BEGIN

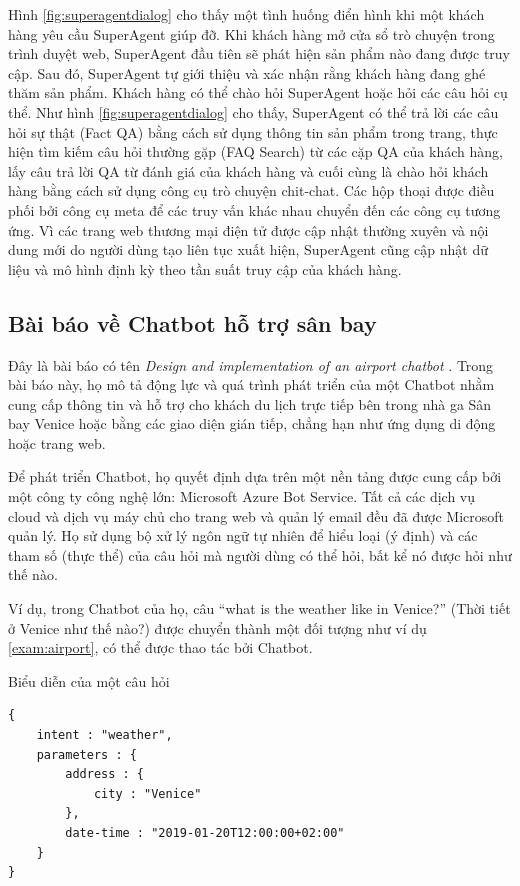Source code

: Hình \ref{fig:superagentdialog} cho thấy một tình huống điển hình
khi một khách hàng yêu cầu SuperAgent giúp đỡ. Khi khách hàng mở
cửa sổ trò chuyện trong trình duyệt web, SuperAgent đầu tiên sẽ
phát hiện sản phẩm nào đang được truy cập. Sau đó, SuperAgent tự
giới thiệu và xác nhận rằng khách hàng đang ghé thăm sản phẩm.
Khách hàng có thể chào hỏi SuperAgent hoặc hỏi các câu hỏi cụ thể.
Như hình \ref{fig:superagentdialog} cho thấy, SuperAgent có thể
trả lời các câu hỏi sự thật (Fact QA) bằng cách sử dụng thông tin
sản phẩm trong trang, thực hiện tìm kiếm câu hỏi thường gặp (FAQ
Search) từ các cặp QA của khách hàng, lấy câu trả lời QA từ đánh giá
của khách hàng và cuối cùng là chào hỏi khách hàng bằng cách sử dụng
công cụ trò chuyện chit-chat. Các hộp thoại được điều phối bởi
công cụ meta để các truy vấn khác nhau chuyển đến các công cụ
tương ứng. Vì các trang web thương mại điện tử được cập nhật
thường xuyên và nội dung mới do người dùng tạo liên tục xuất hiện,
SuperAgent cũng cập nhật dữ liệu và mô hình định kỳ theo tần suất
truy cập của khách hàng.

\subsection{Bài báo về Chatbot hỗ trợ sân bay}
Đây là bài báo có tên \textit{Design and implementation of an airport
chatbot} \cite{airport}. Trong bài báo này, họ mô tả động lực và
quá trình phát triển của một Chatbot nhằm cung cấp thông tin và hỗ trợ
cho khách du lịch trực tiếp bên trong nhà ga Sân bay Venice hoặc bằng
các giao diện gián tiếp, chẳng hạn như ứng dụng di động hoặc trang web.

Để phát triển Chatbot, họ quyết định dựa trên một nền tảng được
cung cấp bởi một công ty công nghệ lớn: Microsoft Azure Bot Service.
Tất cả các dịch vụ cloud và dịch vụ máy chủ cho trang web và quản lý
email đều đã được Microsoft quản lý. Họ sử dụng bộ xử lý ngôn ngữ
tự nhiên để hiểu loại (ý định) và các tham số (thực thể) của câu hỏi
mà người dùng có thể hỏi, bất kể nó được hỏi như thế nào.

Ví dụ, trong Chatbot của họ, câu \enquote{what is the weather like in
Venice?} (Thời tiết ở Venice như thế nào?) được chuyển thành một
đối tượng như ví dụ \ref{exam:airport}, có thể được thao tác bởi
Chatbot.

\renewcommand{\textboxenvname}{Ví dụ}
\begin{textbox}{Biểu diễn của một câu hỏi}
\begin{Verbatim}[breaklines=true, breakanywhere=true]
{
    intent : "weather",
    parameters : {
        address : {
            city : "Venice"
        },
        date-time : "2019-01-20T12:00:00+02:00"
    }
}
\end{Verbatim}
\end{textbox}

END

REQUIRED ACTION:
Output the lines, exactly: the first line of the entries above, every line after it, and the line with "SuperAgent có thể" as the last. No pictures.

EXERCISE RESULT:
Source code

: Hình \ref{fig:superagentdialog} cho thấy một tình huống điển hình
khi một khách hàng yêu cầu SuperAgent giúp đỡ. Khi khách hàng mở
cửa sổ trò chuyện trong trình duyệt web, SuperAgent đầu tiên sẽ
phát hiện sản phẩm nào đang được truy cập. Sau đó, SuperAgent tự
giới thiệu và xác nhận rằng khách hàng đang ghé thăm sản phẩm.
Khách hàng có thể chào hỏi SuperAgent hoặc hỏi các câu hỏi cụ thể.
Như hình \ref{fig:superagentdialog} cho thấy, SuperAgent có thể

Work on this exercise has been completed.